Dans l’euphorie de cette réconciliation, Henri Bertholet imagine alors un futur à deux: «Je crois très fortement en une politique d’agglomération permettant des économies d’échelle et l’émergence de projets initiés en synergie», affirme-t-il. Près de dix ans plus tard, l’amertume est pourtant latente: la volonté politique n’est en effet pas venue à bout du déterminisme historique qui frappe ces deux cités siamoises. Comme si la ville du chapeau et celle de la chaussure ne pouvaient décidément s’assortir. «Cette Isère entre nous, c’est un peu notre mur de Berlin», regrette un élu. Et pourtant, trois ponts franchissent la rivière, preuve que des rapports étroits unissent les deux populations. Tous les jours, un Péageois sur trois va à Romans pour travailler - au total, ils sont 2060 à traverser l’Isère, dans un sens ou dans l’autre, selon l’Insee. Et ces déplacements sont tout aussi nombreux pour les loisirs, les achats, les visites chez des amis ou la famille. La brouille tient donc à une incapacité séculaire des municipalités à s’entendre. 

Certes, les relations se sont détendues depuis 1995. En neuf ans, les deux villes se sont toujours regroupées face à l’adversité. Elles ont ainsi organisé une manifestation commune en novembre 2002 pour protester contre les menaces qui pesaient sur l’entreprise Kelian, et ont obtenu l’ouverture d’une cellule de reclassement pour les salariés licenciés. De la même façon, Romans a pu compter sur le vote favorable de Bourg-de-Péage en commission départementale d’équipement commercial pour autoriser l’arrivée de Marques Avenue (voir page VIII). Une entente qui avait permis à Bertholet de faire face à la fronde fomentée par la chambre de commerce et le maire de Valence. 

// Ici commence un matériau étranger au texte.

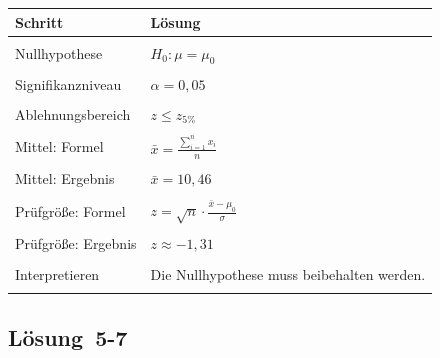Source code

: \documentclass[
  11pt,
  ngerman,
  a4paper,
]{report}
\begin{document}
\begin{table}[H]
\centering
\begin{tabular}{l>{\raggedright\arraybackslash}p{8cm}}
\toprule
\textbf{Schritt} & \textbf{Lösung}\\
\midrule
\cellcolor{gray!6}{Test wählen} & \cellcolor{gray!6}{Varianz bekannt, deshalb $z$-Test}\\
Nullhypothese & $H_0: \mu = \mu_0$\\
\cellcolor{gray!6}{Alternativhypothese} & \cellcolor{gray!6}{$H_0: \mu < \mu_0$}\\
Signifikanzniveau & $\alpha = 0{,}05$\\
\cellcolor{gray!6}{Ablehnungsbereich} & \cellcolor{gray!6}{$z \leq z_{\alpha}$}\\
Ablehnungsbereich & $z \leq z_{5\%}$\\
\cellcolor{gray!6}{Ablehnungsbereich} & \cellcolor{gray!6}{$z \leq -1{,}65$}\\
Mittel: Formel & $\bar{x}=\frac{\sum\limits_{i=1}^{n}x_{i}}{n}$\\
\cellcolor{gray!6}{Mittel: Einsetzen} & \cellcolor{gray!6}{$\bar{x}=\frac{52{,}28}{5}$}\\
Mittel: Ergebnis & $\bar{x}=10{,}46$\\
\cellcolor{gray!6}{Standardabweichung} & \cellcolor{gray!6}{$\sigma=\sqrt{\sigma^2}\approx\sqrt{5{,}2}\approx2{,}28$}\\
Prüfgröße: Formel & $z=\sqrt{n}\cdot\frac{\bar{x}-\mu_0}{\sigma}$\\
\cellcolor{gray!6}{Prüfgröße: Einsetzen} & \cellcolor{gray!6}{$z=\sqrt{5}\cdot\frac{10{,}46-11{,}8}{2{,}28}$}\\
Prüfgröße: Ergebnis & $z\approx-1{,}31$\\
\cellcolor{gray!6}{Interpretieren} & \cellcolor{gray!6}{Der Ablehnungsbereich wurde nicht erreicht.}\\
Interpretieren & Die Nullhypothese muss beibehalten werden.\\
\cellcolor{gray!6}{Interpretieren} & \cellcolor{gray!6}{Die Behauptung, im Neubaugebiet seien die Mietpreise günstiger, konnte nicht bestätigt werden.}\\
\bottomrule
\end{tabular}
\end{table}

\hypertarget{loesung-5-7}{%
\subsection{Lösung~5-7}\label{loesung-5-7}}
\end{document}
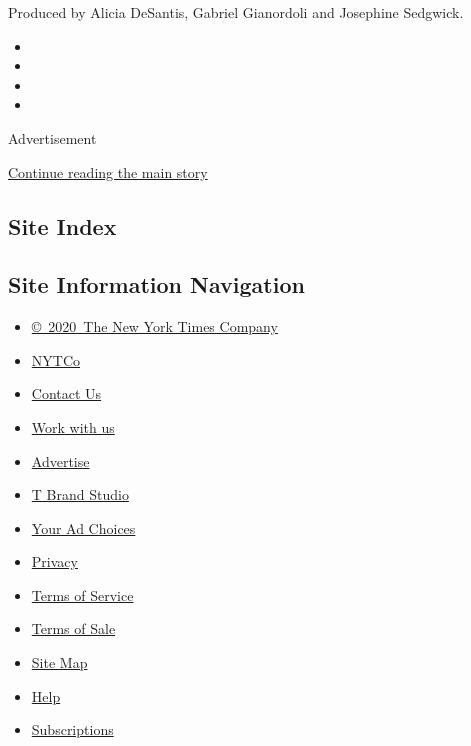 Produced by Alicia DeSantis, Gabriel Gianordoli and Josephine Sedgwick.

\begin{itemize}
\item
\item
\item
\item
\end{itemize}

Advertisement

\protect\hyperlink{after-bottom}{Continue reading the main story}

\hypertarget{site-index}{%
\subsection{Site Index}\label{site-index}}

\hypertarget{site-information-navigation}{%
\subsection{Site Information
Navigation}\label{site-information-navigation}}

\begin{itemize}
\tightlist
\item
  \href{https://help.nytimes3xbfgragh.onion/hc/en-us/articles/115014792127-Copyright-notice}{©~2020~The
  New York Times Company}
\end{itemize}

\begin{itemize}
\tightlist
\item
  \href{https://www.nytco.com/}{NYTCo}
\item
  \href{https://help.nytimes3xbfgragh.onion/hc/en-us/articles/115015385887-Contact-Us}{Contact
  Us}
\item
  \href{https://www.nytco.com/careers/}{Work with us}
\item
  \href{https://nytmediakit.com/}{Advertise}
\item
  \href{http://www.tbrandstudio.com/}{T Brand Studio}
\item
  \href{https://www.nytimes3xbfgragh.onion/privacy/cookie-policy\#how-do-i-manage-trackers}{Your
  Ad Choices}
\item
  \href{https://www.nytimes3xbfgragh.onion/privacy}{Privacy}
\item
  \href{https://help.nytimes3xbfgragh.onion/hc/en-us/articles/115014893428-Terms-of-service}{Terms
  of Service}
\item
  \href{https://help.nytimes3xbfgragh.onion/hc/en-us/articles/115014893968-Terms-of-sale}{Terms
  of Sale}
\item
  \href{https://spiderbites.nytimes3xbfgragh.onion}{Site Map}
\item
  \href{https://help.nytimes3xbfgragh.onion/hc/en-us}{Help}
\item
  \href{https://www.nytimes3xbfgragh.onion/subscription?campaignId=37WXW}{Subscriptions}
\end{itemize}
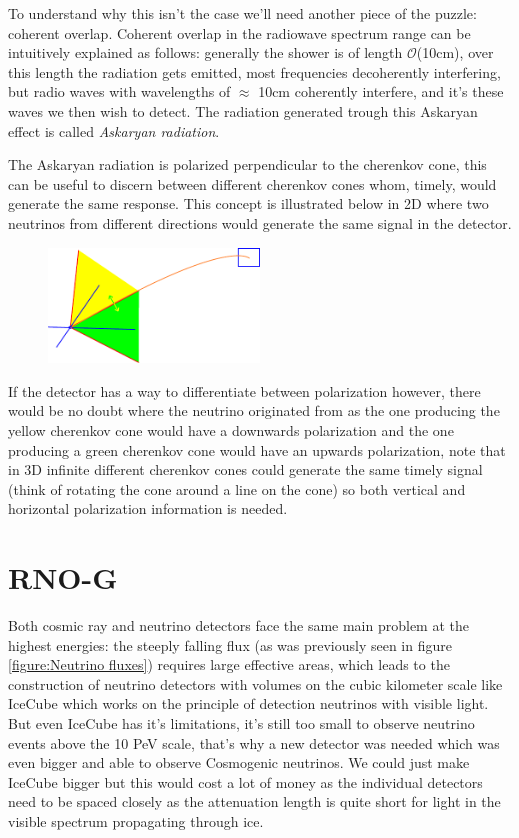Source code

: \documentclass[11pt,a4paper,faculty=we,language=en,doctype=report]{cls/ugent-doc}
\begin{document}
To understand why this isn't the case we'll need another piece of the puzzle: coherent overlap.
Coherent overlap in the radiowave spectrum range can be intuitively explained as
follows: generally the shower is of length
$\mathcal{O}$(10cm)\cite{Huege_2017}, over this length the radiation gets
emitted, most frequencies decoherently interfering, but radio waves with wavelengths of 
$\approx$ 10cm coherently interfere, and it's these waves we then wish to detect.
The radiation generated trough this Askaryan effect is called \textit{Askaryan radiation}.

The Askaryan radiation is polarized perpendicular to the
cherenkov cone, this can be useful to discern between different cherenkov cones whom,
timely, would generate the same response. This concept is illustrated below in 2D where
two neutrinos from different directions would generate the same signal in the detector.

\begin{figure}[h!]
	\centering
	\includegraphics[width=0.5\textwidth]{illu_polarization.pdf}
\end{figure}

If the detector has a way to differentiate between polarization however, there would be no
doubt where the neutrino originated from as the one producing the yellow cherenkov cone
would have a downwards polarization and the one producing a green cherenkov cone would have
an upwards polarization, note that in 3D infinite different cherenkov cones could generate
the same timely signal (think of rotating the cone around a line on the cone) so both vertical
and horizontal polarization information is needed.


\section{RNO-G}
Both cosmic ray and neutrino detectors face the same main problem at the
highest energies: the steeply falling flux (as was previously seen in figure
\ref{figure:Neutrino fluxes}) requires large effective areas, which leads to
the construction of neutrino detectors with volumes on the cubic kilometer
scale like IceCube\cite{IceCubeTechnical} which works on the principle of
detection neutrinos with visible light.  But even IceCube has it's limitations,
it's still too small to observe neutrino events above the 10 PeV
scale\cite{IceCubeGen2}, that's why a new detector was needed which was even
bigger and able to observe Cosmogenic neutrinos.  We could just make IceCube
bigger but this would cost a lot of money as the individual detectors need to
be spaced closely as the attenuation length is quite short for light in the
visible spectrum propagating through ice.  
\end{document}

Les deux villes ont également partagé les frais engagés dans certains grands investissements communs. Elles ont rénové la station d’épuration romanaise et l’ont agrandie pour traiter les eaux usées péageoises. Les premiers bus ont enfin franchi l’Isère en 1996, pour former un seul réseau de transports publics. Les deux villes traitent ensemble la sécurité, la restructuration de l’artisanat et du commerce, l’amélioration de l’habitat. «On a travaillé ensemble à chaque fois que ce fut nécessaire», soutient Didier Guillaume. «On multiplie les structures, mais il n’y a pas de projet global», lui répond Henri Bertholet, qui voulait former avec Bourg-de-Péage une communauté d’agglomération. 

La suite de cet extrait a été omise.